Dear President Obama,
We the people of the Middle East were jubilant when you won the elections the first time and became president, because you had promised change. You gave us all hope that a different policy towards the Middle East is possible when you gave that remarkable speech at Cairo University. You said and I quote “I am convinced that in order to move forward, we must say openly to each other the things we hold in our hearts and that too often are said only behind closed doors. There must be a sustained effort to listen to each other; to learn from each other; to respect one another; and to seek common ground.”
Hence, I am writing you this open letter not knowing if it will even reach you, yet hoping that somehow my words eventually will. I write to you this letter as a Yemeni citizen whose country has been subject to multiple drone strikes for the past four years since you took office. Experts and activists have written, spoke, tweeted and blogged extensively about their rejection to the use of drones in targeting suspected militants and how it is counterproductive.
All Yemenis are against terrorism and condemn Al-Qaeda, yet are also against the violent and unethical use of predator drones in combating them. We are against the death of civilians, whom you refer to as collateral damage in the “war against terror.” We are against the long-term effects on their communities and their lives. We are against any extrajudicial killings. What happened to “the suspect is innocent until proven guilty”? Why are “suspected” militants all sentenced to death by a remote control?
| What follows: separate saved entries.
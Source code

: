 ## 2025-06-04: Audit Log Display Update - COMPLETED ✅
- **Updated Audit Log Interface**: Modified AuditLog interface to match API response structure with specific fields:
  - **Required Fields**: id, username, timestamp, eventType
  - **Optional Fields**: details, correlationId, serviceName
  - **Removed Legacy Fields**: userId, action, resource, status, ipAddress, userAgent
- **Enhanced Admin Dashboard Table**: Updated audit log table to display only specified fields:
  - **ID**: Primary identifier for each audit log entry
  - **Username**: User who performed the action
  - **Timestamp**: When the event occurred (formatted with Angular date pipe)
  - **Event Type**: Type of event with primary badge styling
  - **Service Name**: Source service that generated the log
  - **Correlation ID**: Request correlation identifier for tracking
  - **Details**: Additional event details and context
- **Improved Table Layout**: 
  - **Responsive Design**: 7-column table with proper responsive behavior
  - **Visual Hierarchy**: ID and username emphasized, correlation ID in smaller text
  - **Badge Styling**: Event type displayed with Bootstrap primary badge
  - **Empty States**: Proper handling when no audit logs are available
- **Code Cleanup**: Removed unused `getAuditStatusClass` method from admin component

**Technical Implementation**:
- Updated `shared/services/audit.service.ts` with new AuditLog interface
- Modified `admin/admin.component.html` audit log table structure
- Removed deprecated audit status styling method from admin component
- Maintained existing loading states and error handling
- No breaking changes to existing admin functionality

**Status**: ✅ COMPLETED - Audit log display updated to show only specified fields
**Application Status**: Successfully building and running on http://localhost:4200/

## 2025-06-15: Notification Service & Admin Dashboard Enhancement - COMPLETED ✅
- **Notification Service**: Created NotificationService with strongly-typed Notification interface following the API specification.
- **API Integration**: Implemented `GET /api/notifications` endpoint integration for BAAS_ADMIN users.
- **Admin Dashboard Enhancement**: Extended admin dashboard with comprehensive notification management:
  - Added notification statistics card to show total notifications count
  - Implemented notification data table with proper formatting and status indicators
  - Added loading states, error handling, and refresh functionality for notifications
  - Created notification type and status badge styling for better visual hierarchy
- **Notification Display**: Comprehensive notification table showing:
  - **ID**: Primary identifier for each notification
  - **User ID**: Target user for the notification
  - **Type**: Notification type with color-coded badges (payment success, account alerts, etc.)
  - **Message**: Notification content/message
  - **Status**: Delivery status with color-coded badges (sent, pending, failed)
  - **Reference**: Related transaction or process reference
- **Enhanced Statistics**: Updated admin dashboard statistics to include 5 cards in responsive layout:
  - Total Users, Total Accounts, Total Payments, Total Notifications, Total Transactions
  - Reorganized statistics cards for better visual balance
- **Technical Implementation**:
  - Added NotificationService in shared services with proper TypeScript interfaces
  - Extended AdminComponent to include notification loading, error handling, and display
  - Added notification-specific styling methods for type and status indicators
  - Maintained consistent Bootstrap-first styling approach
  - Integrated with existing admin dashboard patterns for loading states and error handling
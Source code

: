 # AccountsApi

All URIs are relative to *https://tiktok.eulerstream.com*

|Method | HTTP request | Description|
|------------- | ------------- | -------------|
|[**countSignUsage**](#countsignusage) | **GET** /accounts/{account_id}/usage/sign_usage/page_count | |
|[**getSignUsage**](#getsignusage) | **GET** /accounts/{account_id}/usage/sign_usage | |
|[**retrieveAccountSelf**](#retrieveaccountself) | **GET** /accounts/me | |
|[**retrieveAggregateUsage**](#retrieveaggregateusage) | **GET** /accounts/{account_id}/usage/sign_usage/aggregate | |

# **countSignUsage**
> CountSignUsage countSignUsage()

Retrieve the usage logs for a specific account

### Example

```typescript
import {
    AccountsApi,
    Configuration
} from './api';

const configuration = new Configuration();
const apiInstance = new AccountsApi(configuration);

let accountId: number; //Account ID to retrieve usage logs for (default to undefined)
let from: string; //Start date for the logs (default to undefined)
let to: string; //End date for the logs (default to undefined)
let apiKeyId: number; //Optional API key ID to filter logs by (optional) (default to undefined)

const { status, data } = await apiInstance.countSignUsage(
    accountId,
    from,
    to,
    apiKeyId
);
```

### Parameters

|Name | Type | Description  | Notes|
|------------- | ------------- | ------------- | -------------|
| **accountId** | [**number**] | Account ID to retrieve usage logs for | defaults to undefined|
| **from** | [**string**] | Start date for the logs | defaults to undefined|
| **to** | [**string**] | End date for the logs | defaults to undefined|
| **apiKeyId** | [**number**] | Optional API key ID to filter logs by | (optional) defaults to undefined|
Why can’t they be captured instead, when they can easily be so? And why don’t they deserve a just trial?
Your CIA Director and former counterterrorism advisor John Brennan said in his speech last April at the Woodrow Wilson Center that drone strikes are "ethical" because of "the unprecedented ability of remotely piloted aircraft to precisely target a military objective while minimizing collateral damage; one could argue that never before has there been a weapon that allows us to distinguish more effectively between an al Qaeda terrorist and innocent civilians." I beg to disagree and so would the families of many innocent civilians whose loved ones have been killed by drone strikes in Yemen, Afghanistan, Pakistan and Somalia.
You might believe that drone strikes make the US safer because a few key targets were killed, let me assure you that there is more hostility now in Yemen against the US because of these attacks. They have not stopped al-Qaeda, but have rather helped them expand and gain sympathy. Despite our President endorsing the use of drones, many of us in Yemen strongly reject them and consider them a violation of our country’s sovereignty and disrespect to the rule of law. The drone program is “terrorizing” my people and is having counterproductive long-term effects. Not only does it kill and injure innocent civilians, it also traumatizes the entire population. One never knows where the next drone will strike nor how many innocent victims it will kill.